* INFORMATION GIVEN
□ □ □ □ □

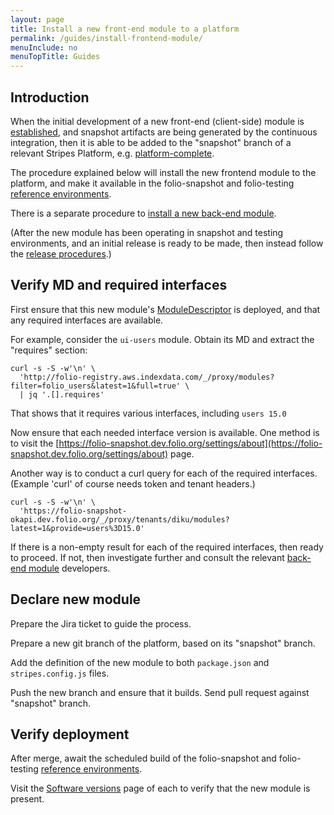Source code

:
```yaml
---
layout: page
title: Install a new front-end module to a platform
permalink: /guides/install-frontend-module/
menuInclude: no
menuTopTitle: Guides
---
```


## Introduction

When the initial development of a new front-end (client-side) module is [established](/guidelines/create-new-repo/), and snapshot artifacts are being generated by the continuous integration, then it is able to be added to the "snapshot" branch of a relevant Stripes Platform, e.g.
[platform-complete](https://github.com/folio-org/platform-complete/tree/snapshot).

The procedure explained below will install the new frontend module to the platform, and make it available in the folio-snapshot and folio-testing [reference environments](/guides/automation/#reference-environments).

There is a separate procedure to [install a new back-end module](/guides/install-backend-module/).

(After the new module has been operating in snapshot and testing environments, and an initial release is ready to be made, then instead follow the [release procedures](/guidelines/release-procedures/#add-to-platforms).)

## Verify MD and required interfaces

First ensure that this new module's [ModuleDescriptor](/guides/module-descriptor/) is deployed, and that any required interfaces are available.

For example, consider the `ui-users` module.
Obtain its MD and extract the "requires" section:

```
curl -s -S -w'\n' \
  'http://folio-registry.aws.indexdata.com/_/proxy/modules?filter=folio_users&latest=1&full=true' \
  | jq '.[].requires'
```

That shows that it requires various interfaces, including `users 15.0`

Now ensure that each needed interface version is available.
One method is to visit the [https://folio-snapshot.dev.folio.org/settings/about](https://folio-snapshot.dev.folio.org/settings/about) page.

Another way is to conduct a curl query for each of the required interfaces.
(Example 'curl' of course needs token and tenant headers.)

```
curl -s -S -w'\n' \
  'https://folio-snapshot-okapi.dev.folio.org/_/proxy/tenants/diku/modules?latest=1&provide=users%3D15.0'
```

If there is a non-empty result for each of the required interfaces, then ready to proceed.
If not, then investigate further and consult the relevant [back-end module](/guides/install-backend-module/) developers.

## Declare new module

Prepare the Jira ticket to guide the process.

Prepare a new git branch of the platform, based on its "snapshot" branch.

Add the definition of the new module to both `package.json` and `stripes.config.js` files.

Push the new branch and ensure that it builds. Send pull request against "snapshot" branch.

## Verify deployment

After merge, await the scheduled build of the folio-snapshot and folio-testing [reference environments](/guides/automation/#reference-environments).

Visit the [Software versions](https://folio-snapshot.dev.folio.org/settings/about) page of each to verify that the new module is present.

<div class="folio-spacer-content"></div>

□ □ □ □ □

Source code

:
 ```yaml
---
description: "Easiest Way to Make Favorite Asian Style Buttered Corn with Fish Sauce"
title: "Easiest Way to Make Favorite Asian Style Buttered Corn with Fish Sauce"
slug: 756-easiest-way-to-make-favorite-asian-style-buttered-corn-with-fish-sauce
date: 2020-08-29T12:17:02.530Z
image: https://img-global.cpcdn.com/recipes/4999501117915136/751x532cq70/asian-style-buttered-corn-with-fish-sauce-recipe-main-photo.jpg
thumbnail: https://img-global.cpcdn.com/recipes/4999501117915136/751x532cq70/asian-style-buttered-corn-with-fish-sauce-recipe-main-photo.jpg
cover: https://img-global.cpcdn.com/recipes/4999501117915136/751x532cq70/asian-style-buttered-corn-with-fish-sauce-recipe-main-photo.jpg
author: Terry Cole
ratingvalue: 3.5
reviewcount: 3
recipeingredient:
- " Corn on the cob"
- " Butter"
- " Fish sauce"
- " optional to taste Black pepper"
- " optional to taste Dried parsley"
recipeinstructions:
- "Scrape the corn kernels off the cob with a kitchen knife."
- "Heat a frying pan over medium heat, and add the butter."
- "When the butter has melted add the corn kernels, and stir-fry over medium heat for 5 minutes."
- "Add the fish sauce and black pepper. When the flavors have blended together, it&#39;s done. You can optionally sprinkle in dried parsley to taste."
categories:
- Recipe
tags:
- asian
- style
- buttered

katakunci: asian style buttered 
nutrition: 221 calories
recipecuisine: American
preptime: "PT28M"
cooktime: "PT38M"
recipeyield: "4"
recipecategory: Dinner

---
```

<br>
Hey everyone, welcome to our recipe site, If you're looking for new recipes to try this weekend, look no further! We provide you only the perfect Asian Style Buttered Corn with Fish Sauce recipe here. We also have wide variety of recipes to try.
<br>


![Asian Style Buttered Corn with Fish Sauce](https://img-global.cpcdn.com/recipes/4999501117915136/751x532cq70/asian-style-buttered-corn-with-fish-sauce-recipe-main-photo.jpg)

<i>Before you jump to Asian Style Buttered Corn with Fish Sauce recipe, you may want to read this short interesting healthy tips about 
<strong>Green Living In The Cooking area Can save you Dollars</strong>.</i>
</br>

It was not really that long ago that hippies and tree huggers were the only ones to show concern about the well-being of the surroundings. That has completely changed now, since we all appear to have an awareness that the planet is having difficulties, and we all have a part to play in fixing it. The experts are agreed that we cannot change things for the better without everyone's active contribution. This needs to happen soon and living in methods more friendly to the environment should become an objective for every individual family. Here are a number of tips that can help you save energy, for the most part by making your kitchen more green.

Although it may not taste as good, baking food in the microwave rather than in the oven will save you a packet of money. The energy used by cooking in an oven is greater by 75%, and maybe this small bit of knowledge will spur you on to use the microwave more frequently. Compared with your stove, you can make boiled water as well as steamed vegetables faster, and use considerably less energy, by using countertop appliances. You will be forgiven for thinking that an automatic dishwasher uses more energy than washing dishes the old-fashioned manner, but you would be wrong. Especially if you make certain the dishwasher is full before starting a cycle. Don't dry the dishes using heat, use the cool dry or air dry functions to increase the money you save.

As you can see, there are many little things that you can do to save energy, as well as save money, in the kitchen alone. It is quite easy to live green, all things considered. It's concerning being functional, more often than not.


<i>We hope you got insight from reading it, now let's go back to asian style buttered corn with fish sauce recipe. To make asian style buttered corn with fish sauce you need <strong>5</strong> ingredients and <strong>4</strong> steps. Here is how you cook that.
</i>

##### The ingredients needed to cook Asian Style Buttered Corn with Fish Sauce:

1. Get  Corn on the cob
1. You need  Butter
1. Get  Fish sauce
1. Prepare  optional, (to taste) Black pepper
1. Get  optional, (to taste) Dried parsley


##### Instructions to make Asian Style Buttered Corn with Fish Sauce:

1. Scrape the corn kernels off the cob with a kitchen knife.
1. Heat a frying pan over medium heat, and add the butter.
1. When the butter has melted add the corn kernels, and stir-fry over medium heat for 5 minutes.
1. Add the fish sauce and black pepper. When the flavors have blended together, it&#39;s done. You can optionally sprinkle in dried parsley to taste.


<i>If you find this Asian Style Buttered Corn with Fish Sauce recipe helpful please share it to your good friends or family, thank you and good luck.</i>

□ □ □ □ □

Copy out every line of the listing that contains the string "done".

- "Add the fish sauce and black pepper. When the flavors have blended together, it&#39;s done. You can optionally sprinkle in dried parsley to taste."
1. Add the fish sauce and black pepper. When the flavors have blended together, it&#39;s done. You can optionally sprinkle in dried parsley to taste.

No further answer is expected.